EXERCISE AIM — From the first line to the last, copy the listing exactly and omit the pictures.

========

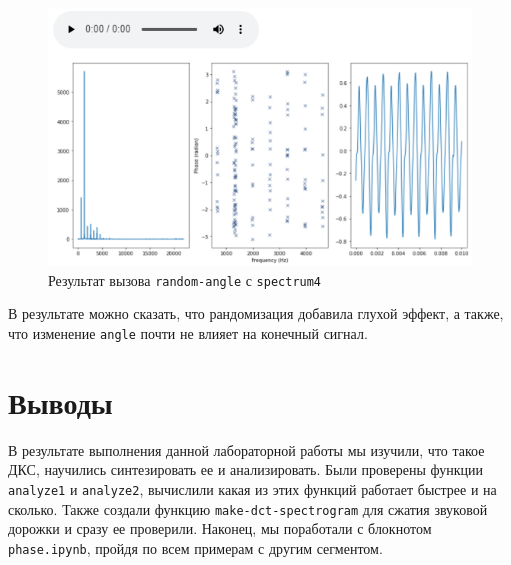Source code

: \documentclass[a4paper]{article}
\begin{document}
            \begin{figure}[H]
                \centering
                \includegraphics[width=\textwidth]{ex_3_spectrum4.png}
                \caption{Результат вызова \texttt{random-angle} с \texttt{spectrum4}}
                \label{fig:ex_3_spectrum4}
            \end{figure}
            
            В результате можно сказать, что рандомизация добавила глухой эффект, а также, что изменение \texttt{angle} почти не влияет на конечный сигнал.
            
    \newpage
        \section{Выводы}
             В результате выполнения данной лабораторной работы мы изучили, что такое ДКС, научились синтезировать ее и анализировать. Были проверены функции \texttt{analyze1} и \texttt{analyze2}, вычислили какая из этих функций работает быстрее и на сколько. Также создали функцию \texttt{make-dct-spectrogram} для сжатия звуковой дорожки и сразу ее проверили. Наконец, мы поработали с блокнотом \texttt{phase.ipynb}, пройдя по всем примерам с другим сегментом.
            
            
            
\end{document}
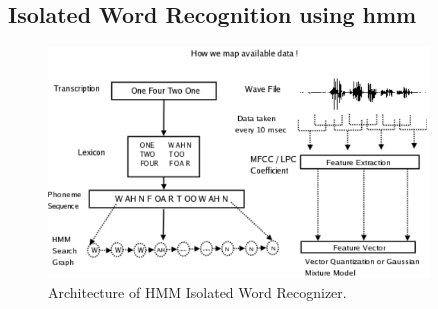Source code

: \documentclass[12pt, a4paper, twoside]{report}
\begin{document}
\subsection{Isolated Word Recognition using \acrshort{hmm}}
\begin{figure}[!h]
	\centering
	\includegraphics[width=0.9\textwidth]
	{images/chapter4/asr-hmm}
	\caption{Architecture of HMM Isolated Word Recognizer.}
	\label{fig:asr-hmm}
\end{figure}
\end{document}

========

SOLUTION —
Source code

: \documentclass[a4paper]{article}
\begin{document}
            \begin{figure}[H]
                \centering
                \includegraphics[width=\textwidth]{ex_3_spectrum4.png}
                \caption{Результат вызова \texttt{random-angle} с \texttt{spectrum4}}
                \label{fig:ex_3_spectrum4}
            \end{figure}
            
            В результате можно сказать, что рандомизация добавила глухой эффект, а также, что изменение \texttt{angle} почти не влияет на конечный сигнал.
            
    \newpage
        \section{Выводы}
             В результате выполнения данной лабораторной работы мы изучили, что такое ДКС, научились синтезировать ее и анализировать. Были проверены функции \texttt{analyze1} и \texttt{analyze2}, вычислили какая из этих функций работает быстрее и на сколько. Также создали функцию \texttt{make-dct-spectrogram} для сжатия звуковой дорожки и сразу ее проверили. Наконец, мы поработали с блокнотом \texttt{phase.ipynb}, пройдя по всем примерам с другим сегментом.
            
            
            
\end{document}
Source code

: \documentclass[12pt, a4paper, twoside]{report}
\begin{document}
\subsection{Isolated Word Recognition using \acrshort{hmm}}
\begin{figure}[!h]
	\centering
	\includegraphics[width=0.9\textwidth]
	{images/chapter4/asr-hmm}
	\caption{Architecture of HMM Isolated Word Recognizer.}
	\label{fig:asr-hmm}
\end{figure}
\end{document}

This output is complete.